IT’S a cold April evening at the CIT complex as members of St Finbarr’s Athletic Club gather for a weekly track session.
Under the watchful eye of Fergus O’Donovan, tonight the athletes will complete a session of four 800 metres runs with a corresponding recovery in between.
Although smaller than usual due to a road race the following night, the group is made up of some of the more experienced athletes in the club, along with a number of newcomers the product of the current running boom.
As he completes his allotted number of 800m repeats in a shade over two minutes and 20 seconds each, the 6ft 2in frame and long stride of Cathal O’Donovan stands out.
The woodwork teacher had travelled to the track the short distance from his digs near the Rendezvous Bar on his lightweight road bike and after a short warmdown its back on the bike, another session completed.
Bike, run, bike. It’s a sequence that plays a big part in this 25-year-old’s life and which sees him compete this weekend at European level in the Dutch town of Horst.
The duathlon is not as high profile as its better-known cousin, the triathlon, but it is just as demanding, as O’Donovan explains what awaits him this coming weekend: “It’s the long distance European Championships and it comprises of a 15km run, a 60km bike ride followed by another 7.5km run. After completing the 15km run, it’s straight on to the bike and when that’s completed then it’s out the gap again for the second run.”
“The other two on the Irish team are Mark Nolan from Kerry, who’s a member of the Emerald cycling club and based in Belgium, and David Vaughan, who lives in London, and recently won the Welsh championships,” says O’Donovan.

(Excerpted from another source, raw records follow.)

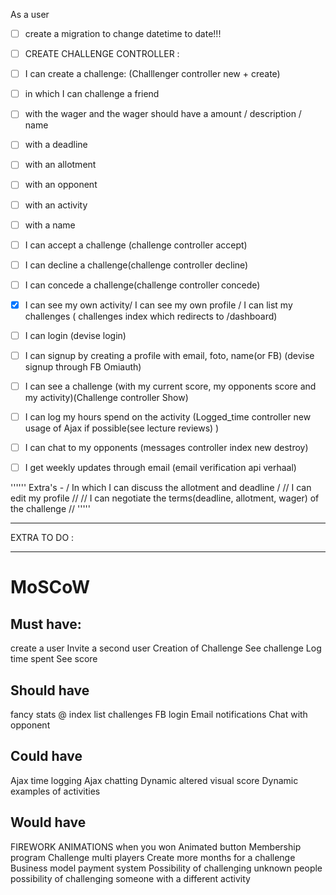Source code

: As a user

- [ ] create a migration to change datetime to date!!!


- [ ] CREATE CHALLENGE CONTROLLER : 
- [ ] I can create a challenge: (Challlenger controller new + create) 
- [ ]  in which I can challenge a friend
- [ ] with the wager and the wager should have a amount / description / name
- [ ] with a deadline 
- [ ] with an allotment
- [ ] with an opponent
- [ ] with an activity
- [ ] with a name 

- [ ] I can accept a challenge (challenge controller accept)
- [ ] I can decline a challenge(challenge controller decline)
- [ ] I can concede a challenge(challenge controller concede)
 
- [x] I can see my own activity/ I can see my own profile / I can list my challenges ( challenges index which redirects to /dashboard)

- [ ] I can login (devise login)
- [ ] I can signup by creating a profile with email, foto, name(or FB) (devise signup through FB Omiauth)
 
- [ ] I can see a challenge (with my current score, my opponents score and my activity)(Challenge controller Show)
- [ ] I can log my hours spend on the activity (Logged_time controller new usage of Ajax if possible(see lecture reviews) )

- [ ] I can chat to my opponents (messages controller index new destroy)
- [ ] I get weekly updates through email (email verification api verhaal)


'''''' 
Extra's - /  In which I can discuss the allotment and deadline / // I can edit my profile // // I can negotiate the terms(deadline, allotment, wager) of the challenge //
''''' 
___________________________________________________________

EXTRA TO DO :




_________________________________________________________



# MoSCoW
## Must have: 
create a user
Invite a second user
Creation of Challenge
See challenge
Log time spent
See score

## Should have
fancy stats @ index
list challenges
FB login 
Email notifications
Chat with opponent

## Could have 
Ajax time logging
Ajax chatting
Dynamic altered visual score
Dynamic examples of activities 

## Would have 
FIREWORK ANIMATIONS when you won
Animated button 
Membership program
Challenge multi players
Create more months for a challenge
Business model
payment system 
Possibility of challenging unknown people
possibility of challenging someone with a different activity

Last year, the European Championships were held in Limerick where O’Donovan finished third in the open race.
“Some of the lads advised me to go away and train a bit more and apply for the elite race. There was a qualifying event held in Wicklow back in October and I came fifth in that and then I sent off my sport CV to see if I could be selected for the elite.”
It’s a rapid progression for the man from Balteenbrack near Dunmanway, who is just a short two years in the sport. But the athletic ability was always there, as he recalls: “I was always into athletics and my father used to take my brother Risteárd and myself to all the local sports. Living in the country, we were usually busy on the farm so we weren’t members of an athletics club but we won a lot of medals, running in our bare feet.”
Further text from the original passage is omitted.